Use it for data like operator notes, troubleshooting steps, documentation links, or a zone ID.
Mobile dashboard
Section titled “Mobile dashboard”The Mobile dashboard field specifies which dashboard opens in the ThingsBoard mobile app when a user navigates to the alarm, giving field engineers immediate access to relevant widgets and diagnostics on-site.
Propagation
Section titled “Propagation”Propagation controls at which level of the entity hierarchy the alarm becomes visible. For a conceptual overview, see Alarm propagation.
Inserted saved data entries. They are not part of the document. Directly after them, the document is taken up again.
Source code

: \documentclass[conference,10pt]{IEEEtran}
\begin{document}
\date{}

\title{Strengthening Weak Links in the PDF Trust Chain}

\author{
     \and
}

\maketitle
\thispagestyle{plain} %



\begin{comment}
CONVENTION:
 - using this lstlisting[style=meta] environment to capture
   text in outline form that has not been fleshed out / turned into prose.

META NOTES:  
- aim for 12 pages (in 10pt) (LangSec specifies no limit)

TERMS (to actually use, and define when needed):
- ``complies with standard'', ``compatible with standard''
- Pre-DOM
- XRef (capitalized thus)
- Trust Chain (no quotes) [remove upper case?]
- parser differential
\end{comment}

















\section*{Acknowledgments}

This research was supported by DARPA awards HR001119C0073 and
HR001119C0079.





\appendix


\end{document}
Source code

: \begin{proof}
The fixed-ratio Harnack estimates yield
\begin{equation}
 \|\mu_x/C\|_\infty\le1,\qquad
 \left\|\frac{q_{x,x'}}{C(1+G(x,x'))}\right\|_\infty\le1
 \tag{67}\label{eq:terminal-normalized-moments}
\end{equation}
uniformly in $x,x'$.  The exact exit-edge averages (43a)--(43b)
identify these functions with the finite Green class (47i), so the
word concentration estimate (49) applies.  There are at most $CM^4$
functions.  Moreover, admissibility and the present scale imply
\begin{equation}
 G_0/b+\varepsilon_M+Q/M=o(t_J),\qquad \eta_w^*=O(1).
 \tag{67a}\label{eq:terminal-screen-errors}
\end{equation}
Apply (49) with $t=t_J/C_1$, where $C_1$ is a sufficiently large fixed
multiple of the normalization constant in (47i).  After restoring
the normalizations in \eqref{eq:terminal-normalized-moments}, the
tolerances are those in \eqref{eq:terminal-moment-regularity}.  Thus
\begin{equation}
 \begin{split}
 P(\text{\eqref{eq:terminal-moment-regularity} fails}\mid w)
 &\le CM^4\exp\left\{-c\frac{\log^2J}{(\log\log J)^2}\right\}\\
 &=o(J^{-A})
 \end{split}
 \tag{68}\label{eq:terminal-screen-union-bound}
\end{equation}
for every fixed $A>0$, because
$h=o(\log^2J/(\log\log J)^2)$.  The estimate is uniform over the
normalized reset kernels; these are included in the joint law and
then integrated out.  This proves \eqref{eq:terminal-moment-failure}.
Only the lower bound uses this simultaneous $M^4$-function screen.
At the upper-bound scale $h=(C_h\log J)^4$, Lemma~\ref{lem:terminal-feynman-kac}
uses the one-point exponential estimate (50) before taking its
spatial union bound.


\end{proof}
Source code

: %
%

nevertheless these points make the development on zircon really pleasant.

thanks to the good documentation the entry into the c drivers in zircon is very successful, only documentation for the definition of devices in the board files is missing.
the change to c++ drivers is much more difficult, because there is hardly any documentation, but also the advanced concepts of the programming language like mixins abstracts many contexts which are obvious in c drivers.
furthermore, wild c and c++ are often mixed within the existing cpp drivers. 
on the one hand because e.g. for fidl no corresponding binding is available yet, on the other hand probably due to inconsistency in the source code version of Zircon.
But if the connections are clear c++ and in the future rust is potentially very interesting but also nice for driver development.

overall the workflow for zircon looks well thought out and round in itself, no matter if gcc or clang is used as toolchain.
Propagate to related entities: The alarm becomes visible to all entities related to the originator, regardless of relation type. In a Device → Office → Building chain, all three entities see the alarm.
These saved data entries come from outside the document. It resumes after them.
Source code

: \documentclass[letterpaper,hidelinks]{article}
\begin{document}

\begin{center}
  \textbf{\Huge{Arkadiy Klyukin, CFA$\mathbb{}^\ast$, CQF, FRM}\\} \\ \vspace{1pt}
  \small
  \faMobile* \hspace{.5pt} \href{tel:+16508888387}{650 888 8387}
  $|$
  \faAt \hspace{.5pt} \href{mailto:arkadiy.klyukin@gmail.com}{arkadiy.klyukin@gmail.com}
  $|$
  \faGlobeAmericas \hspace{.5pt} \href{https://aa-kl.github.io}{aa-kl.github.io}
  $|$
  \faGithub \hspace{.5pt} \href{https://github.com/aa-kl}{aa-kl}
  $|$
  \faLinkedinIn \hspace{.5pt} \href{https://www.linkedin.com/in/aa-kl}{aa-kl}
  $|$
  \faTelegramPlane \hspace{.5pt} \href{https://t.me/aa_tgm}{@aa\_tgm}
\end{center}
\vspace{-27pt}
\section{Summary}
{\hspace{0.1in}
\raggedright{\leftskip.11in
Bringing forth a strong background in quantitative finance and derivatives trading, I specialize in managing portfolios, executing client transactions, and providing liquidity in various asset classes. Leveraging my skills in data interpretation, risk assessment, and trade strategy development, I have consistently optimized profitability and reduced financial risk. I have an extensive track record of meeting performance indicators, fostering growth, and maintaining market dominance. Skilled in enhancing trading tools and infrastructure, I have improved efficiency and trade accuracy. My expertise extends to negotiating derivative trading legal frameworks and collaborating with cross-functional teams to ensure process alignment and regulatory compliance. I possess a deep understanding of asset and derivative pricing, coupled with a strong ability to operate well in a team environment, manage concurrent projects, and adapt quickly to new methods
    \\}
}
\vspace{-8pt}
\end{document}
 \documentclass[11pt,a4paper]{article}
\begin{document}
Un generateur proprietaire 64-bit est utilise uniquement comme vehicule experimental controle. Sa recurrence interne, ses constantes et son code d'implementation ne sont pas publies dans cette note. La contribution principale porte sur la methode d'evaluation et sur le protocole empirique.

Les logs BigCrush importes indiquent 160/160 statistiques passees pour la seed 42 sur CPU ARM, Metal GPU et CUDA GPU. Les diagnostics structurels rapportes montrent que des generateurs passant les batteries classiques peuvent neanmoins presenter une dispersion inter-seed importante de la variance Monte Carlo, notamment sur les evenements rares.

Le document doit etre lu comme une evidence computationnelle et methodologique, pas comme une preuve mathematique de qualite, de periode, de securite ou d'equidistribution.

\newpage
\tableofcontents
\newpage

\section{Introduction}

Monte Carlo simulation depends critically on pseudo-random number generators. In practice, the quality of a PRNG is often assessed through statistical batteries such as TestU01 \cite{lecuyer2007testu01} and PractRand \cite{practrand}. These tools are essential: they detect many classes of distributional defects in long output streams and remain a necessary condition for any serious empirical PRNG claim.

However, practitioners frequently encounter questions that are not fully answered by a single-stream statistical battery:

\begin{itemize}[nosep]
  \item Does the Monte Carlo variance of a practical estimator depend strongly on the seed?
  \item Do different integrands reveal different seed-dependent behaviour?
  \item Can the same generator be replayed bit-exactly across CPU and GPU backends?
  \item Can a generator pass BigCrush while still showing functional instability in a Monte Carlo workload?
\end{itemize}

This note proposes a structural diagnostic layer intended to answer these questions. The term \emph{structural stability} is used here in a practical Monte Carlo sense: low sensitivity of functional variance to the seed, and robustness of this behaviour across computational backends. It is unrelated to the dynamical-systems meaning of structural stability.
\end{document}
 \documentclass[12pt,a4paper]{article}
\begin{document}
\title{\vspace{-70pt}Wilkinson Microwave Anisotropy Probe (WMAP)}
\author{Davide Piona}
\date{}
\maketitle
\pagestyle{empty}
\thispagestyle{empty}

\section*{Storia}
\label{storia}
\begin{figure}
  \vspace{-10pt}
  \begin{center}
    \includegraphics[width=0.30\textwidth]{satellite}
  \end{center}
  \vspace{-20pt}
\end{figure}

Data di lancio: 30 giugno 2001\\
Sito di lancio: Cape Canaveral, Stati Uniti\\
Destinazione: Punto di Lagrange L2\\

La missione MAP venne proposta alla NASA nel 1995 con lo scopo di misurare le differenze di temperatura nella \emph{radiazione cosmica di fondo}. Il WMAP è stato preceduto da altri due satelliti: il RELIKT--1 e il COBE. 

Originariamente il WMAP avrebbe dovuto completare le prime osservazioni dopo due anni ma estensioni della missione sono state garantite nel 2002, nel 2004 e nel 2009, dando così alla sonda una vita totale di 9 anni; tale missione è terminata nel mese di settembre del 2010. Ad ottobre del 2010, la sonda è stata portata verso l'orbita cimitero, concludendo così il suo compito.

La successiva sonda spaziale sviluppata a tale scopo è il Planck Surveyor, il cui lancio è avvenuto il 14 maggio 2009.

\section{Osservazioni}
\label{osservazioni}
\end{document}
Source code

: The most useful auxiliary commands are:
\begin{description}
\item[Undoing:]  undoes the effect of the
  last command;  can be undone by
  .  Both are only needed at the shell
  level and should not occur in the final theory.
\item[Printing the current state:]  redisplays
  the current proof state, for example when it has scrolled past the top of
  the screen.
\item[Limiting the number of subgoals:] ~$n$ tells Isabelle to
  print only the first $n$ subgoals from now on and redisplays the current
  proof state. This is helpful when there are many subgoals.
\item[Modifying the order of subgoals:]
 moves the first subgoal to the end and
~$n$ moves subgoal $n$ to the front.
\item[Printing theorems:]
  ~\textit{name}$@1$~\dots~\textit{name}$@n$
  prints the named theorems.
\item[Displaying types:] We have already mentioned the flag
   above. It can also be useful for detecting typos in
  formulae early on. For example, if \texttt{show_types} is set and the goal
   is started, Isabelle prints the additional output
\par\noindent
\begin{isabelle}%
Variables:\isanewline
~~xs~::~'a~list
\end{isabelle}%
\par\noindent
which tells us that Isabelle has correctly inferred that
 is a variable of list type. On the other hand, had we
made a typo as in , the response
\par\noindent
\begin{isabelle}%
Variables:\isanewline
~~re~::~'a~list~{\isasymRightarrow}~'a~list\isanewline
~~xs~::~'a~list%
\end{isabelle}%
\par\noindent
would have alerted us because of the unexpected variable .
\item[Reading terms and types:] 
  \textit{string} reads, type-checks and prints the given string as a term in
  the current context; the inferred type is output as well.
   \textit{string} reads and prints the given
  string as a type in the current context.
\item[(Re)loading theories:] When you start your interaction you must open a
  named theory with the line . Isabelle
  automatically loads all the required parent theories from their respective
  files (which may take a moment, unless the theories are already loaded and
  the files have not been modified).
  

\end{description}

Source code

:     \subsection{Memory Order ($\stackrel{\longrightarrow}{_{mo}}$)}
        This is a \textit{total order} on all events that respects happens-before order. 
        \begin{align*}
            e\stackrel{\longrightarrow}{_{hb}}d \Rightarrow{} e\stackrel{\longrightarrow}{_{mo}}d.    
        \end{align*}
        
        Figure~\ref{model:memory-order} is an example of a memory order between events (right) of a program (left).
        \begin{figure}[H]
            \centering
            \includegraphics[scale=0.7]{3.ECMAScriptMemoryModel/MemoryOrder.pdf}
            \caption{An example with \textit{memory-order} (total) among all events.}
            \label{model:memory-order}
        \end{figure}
Propagate to the owner (Customer / Tenant): Makes the alarm visible to the direct owner of the originator without requiring explicit relations.
**Propagate to entity owners hierarchy:** Propagates the alarm up the entire ownership chain: Asset → Customer → Tenant. All higher-level owners see the alarm even without a direct relation to the originator. This applies to B2B platforms with nested customer structures and MSP deployments.Propagate to Tenant: Makes the alarm visible at the Tenant level regardless of ownership or relations. Use this when the Tenant Administrator needs visibility into all alarms across the infrastructure.
Managing alarm rules
Section titled “Managing alarm rules”Alarm rules appear in the table on the Alarms → Alarm rules page. The table shows alarm type, target entity, severity levels, and whether a clear condition is configured.
Each rule row has an action bar:
| Action | Description |
|---|---|
| Copy | Copies the rule configuration for quick creation of a new rule. |
| Export | Exports the rule as a JSON file for backup or migration. |
| Events | Opens the event log for triggers, clears, state changes, and errors. |
| Debug | Enables debug mode and shows detailed execution information. |
| Edit | Opens the rule editor. |
| Delete | Removes the alarm rule. |
Click a rule row to view its full details. To edit a rule, click Edit (pencil) in the details panel, make your changes, then click Apply (checkmark) to save.
Export / import
Section titled “Export / import”To export a rule, go to Alarms → Alarm rules and click Export (download icon) in the rule’s row.
To import a rule:
- Go to Alarms → Alarm rules.
- Click + and select Import alarm rule.
- Drop the JSON file into the import dialog or select it manually.
- Click Import.
- Specify the entity or profile the rule applies to.
- Click Add.
The rule becomes active immediately after saving.
Examples
Section titled “Examples”The following tutorials walk through common alarm rule configurations, from basic thresholds to dynamic schedules. Each example builds on the previous one using a Thermometer device.
| Example | What you learn | Tutorial |
|---|---|---|
| Temperature threshold | Basic trigger: alarm when temperature > 10 | Example 1 |
| Clear condition | Auto-clear alarm when temperature ≤ 4 | Example 2 |
| Duration condition | Trigger only when threshold is exceeded continuously for 1 minute | Example 3 |
| Dynamic duration | Drive the duration threshold from a device attribute | Example 4 |
| Repeating condition | Trigger after the condition occurs 3 times in a row | Example 5 |
| Schedule | Restrict alarm triggering to weekdays 10:00–19:00 | Example 6 |
| Enable/disable flag | Use a boolean attribute to toggle the alarm per device | Example 7 |
For full step-by-step instructions, see Alarm rule tutorials.